As he began his march to Rome, Maximinus moved southwest out of the Balkans. After passing through the Julian Alps (see map), his army was shocked to see the landscape before them, as the locals had applied a scorched earth policy to the region. Villages had been burned, cattle driven away, and bridges destroyed. Maximinus did not realize it but the other aspect of the plan for defense was the fortification of selected cities to prepare them for the invasion.

 The first city in the army’s path was Aquileia (northeast of Venice). Eight miles from the Adriatic, Aquileia was settled in 181 B.C. as a frontier fortress designed to block entrance into Italy. It’s fortifications had been in disrepair, but the delay of Maximinus gave the city time to re-build the walls and stock the city for battle.

When Maximinus and his army arrived, they decided to pursue a siege strategy and proceeded to cut trees for the construction of siege engines. By the time he was ready, the two commanders of the town, Crispinus and Menophilus, were equally prepared for him. The council of twenty had arranged for all roads to Rome to be blockaded to prevent re-supply of the invaders. The army of Maximinus was repulsed in repeated attacks, his siege engines destroyed by flaming projectiles. The attacks went on from March to May of 238 A.D.

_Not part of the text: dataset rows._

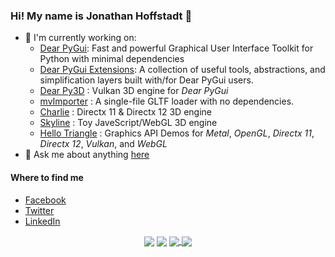 ### Hi! My name is Jonathan Hoffstadt 👋

- 🔭 I'm currently working on:
  * [Dear PyGui](https://github.com/hoffstadt/DearPyGui): Fast and powerful Graphical User Interface Toolkit for Python with minimal dependencies
  * [Dear PyGui Extensions](https://github.com/hoffstadt/DearPyGui_Ext): A collection of useful tools, abstractions, and simplification layers built with/for Dear PyGui users.
  * [Dear Py3D](https://github.com/hoffstadt/DearPy3D) : Vulkan 3D engine for _Dear PyGui_
  * [mvImporter](https://github.com/hoffstadt/mvImporter) : A single-file GLTF loader with no dependencies.
  * [Charlie](https://github.com/hoffstadt/Charlie) : Directx 11 & Directx 12 3D engine
  * [Skyline](https://github.com/hoffstadt/Skyline) : Toy JaveScript/WebGL 3D engine
  * [Hello Triangle](https://github.com/hoffstadt/HelloTriangle) : Graphics API Demos for _Metal_, _OpenGL_, _Directx 11_, _Directx 12_, _Vulkan_, and _WebGL_
- 💬 Ask me about anything [here](https://github.com/hoffstadt/hoffstadt/discussions)

#### Where to find me
- [Facebook](https://www.facebook.com/jonathan.hoffstadt)
- [Twitter](https://twitter.com/jhoffstadt)
- [LinkedIn](https://www.linkedin.com/in/jonathan-hoffstadt/)

<p align="center">
 
<img align="center" src="https://github-readme-stats.vercel.app/api?username=hoffstadt&show_icons=true&count_private=true&show_icons=true&theme=radical">

<img align="center" src="https://github-readme-stats.vercel.app/api/top-langs/?username=hoffstadt&layout=compact&card_width=250&langs_count=6&theme=radical">

<a href="https://github.com/hoffstadt/DearPyGui">
  <!-- Change the `github-readme-stats.anuraghazra1.vercel.app` to `github-readme-stats.vercel.app`  -->
  <img align="center" src="https://github-readme-stats.anuraghazra1.vercel.app/api/pin/?username=hoffstadt&repo=DearPyGui&theme=radical" />
</a>    
<a href="https://github.com/hoffstadt/DearPy3D">
  <!-- Change the `github-readme-stats.anuraghazra1.vercel.app` to `github-readme-stats.vercel.app`  -->
  <img align="center" src="https://github-readme-stats.anuraghazra1.vercel.app/api/pin/?username=hoffstadt&repo=DearPy3D&theme=radical" />
</a> 
</p>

Then a stunning event occurred. I’ll let Gibbon explain.

Maximinus’ soldiers, exposed to the inclemency of the season, the contagion of disease, the horrors of famine, and the wasted land became dispirited and disaffected. Cut off from intelligence, they believed the whole empire had embraced the cause of the senate, and they were left as devoted victims to perish under the walls of Aquileia. The fierce temper of the tyrant was exasperated by disappointments which he imputed to the cowardice of his army; and his wanton and ill timed cruelty, instead of striking terror, inspired hatred, and a just desire for revenge.

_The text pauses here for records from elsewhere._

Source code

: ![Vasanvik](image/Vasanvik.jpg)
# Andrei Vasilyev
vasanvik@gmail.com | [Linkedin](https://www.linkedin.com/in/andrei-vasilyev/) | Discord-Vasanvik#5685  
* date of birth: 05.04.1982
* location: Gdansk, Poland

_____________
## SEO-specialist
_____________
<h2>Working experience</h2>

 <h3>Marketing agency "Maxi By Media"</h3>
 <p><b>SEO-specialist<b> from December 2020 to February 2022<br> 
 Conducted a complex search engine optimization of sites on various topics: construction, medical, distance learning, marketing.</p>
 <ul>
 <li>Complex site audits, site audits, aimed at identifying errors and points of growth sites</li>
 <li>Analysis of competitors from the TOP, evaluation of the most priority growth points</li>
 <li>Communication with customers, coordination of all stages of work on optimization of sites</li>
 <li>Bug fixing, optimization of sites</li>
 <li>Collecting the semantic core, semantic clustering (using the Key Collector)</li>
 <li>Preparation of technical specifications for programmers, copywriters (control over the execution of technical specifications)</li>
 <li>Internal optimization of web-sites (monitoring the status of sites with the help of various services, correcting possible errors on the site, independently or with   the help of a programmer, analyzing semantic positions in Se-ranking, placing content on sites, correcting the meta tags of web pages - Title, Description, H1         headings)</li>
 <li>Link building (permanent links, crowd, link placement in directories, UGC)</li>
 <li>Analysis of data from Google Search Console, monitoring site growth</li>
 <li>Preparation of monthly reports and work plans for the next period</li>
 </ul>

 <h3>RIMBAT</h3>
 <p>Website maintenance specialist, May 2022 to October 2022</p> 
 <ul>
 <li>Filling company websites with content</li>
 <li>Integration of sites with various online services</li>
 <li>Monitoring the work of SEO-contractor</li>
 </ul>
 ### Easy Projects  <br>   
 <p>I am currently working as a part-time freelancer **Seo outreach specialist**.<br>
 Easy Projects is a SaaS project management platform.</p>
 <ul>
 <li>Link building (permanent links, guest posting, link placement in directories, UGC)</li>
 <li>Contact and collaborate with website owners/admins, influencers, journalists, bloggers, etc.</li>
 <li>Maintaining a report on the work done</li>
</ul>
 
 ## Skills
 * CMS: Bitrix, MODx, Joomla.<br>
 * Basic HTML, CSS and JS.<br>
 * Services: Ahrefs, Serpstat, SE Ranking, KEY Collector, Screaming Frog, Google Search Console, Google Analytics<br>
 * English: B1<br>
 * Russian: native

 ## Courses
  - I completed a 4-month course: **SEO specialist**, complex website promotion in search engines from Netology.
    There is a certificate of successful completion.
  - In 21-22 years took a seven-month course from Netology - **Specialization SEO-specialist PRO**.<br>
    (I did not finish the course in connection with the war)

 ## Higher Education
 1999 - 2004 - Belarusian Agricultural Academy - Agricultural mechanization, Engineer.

A plot was formed between the Praetorian Guard and the second legion (Parthica) to murder the emperor and it was successfully carried out.

Upon hearing of Maximinus’ death, the Aquileians opened the gates of the city and invited their former adversaries to eat. Maximus, overseeing the battle from Ravenna,  returned to Rome in triumph and was greeted by his co-emperors as he entered the city.

It wasn’t long, however,  before Balbinus and Maximus were at each other’s throats. So focused on taking power from each other they ignored the dangerous power of the praetorians and paid with their lives  -- killed during the Capitoline games in July 238 A.D. The praetorians hoisted Gordian III to their shoulders and carried him to their camp, proclaiming him as the only legitimate emperor of Rome.

Young Gordian reigned for six years. When his praetorian prefect, Misitheus, died of the flux, the replacement, Philip, who aspired to the throne, had the boy murdered.

The events described here reflect the continuing rot of the empire. Power was concentrated in armies located far from Rome, commanded by provincials who had no connection to the mother city. In isolation, they rallied around their commanders, who, when they coveted the power of Rome, would move to take over. All of the factors that made the republic function: family history, a sense of culture, substantial political experience, and education were collapsed down to a remnant group of patricians and new men who had lost their authority forever.

2 comments:

David Alastair Hayden said...

Just wanted to say that I enjoy reading your blog. I love Ancient History, and it's nice to get small but well-written and meaningful hits appear in my RSS feed from time to time.

Gabriele Campbell said...

I need to make a note of this to link back once I get to writing that post about the Kalefeld/Harzhorn battlefield which is now pretty firmly connected with Maximinus' German campaign.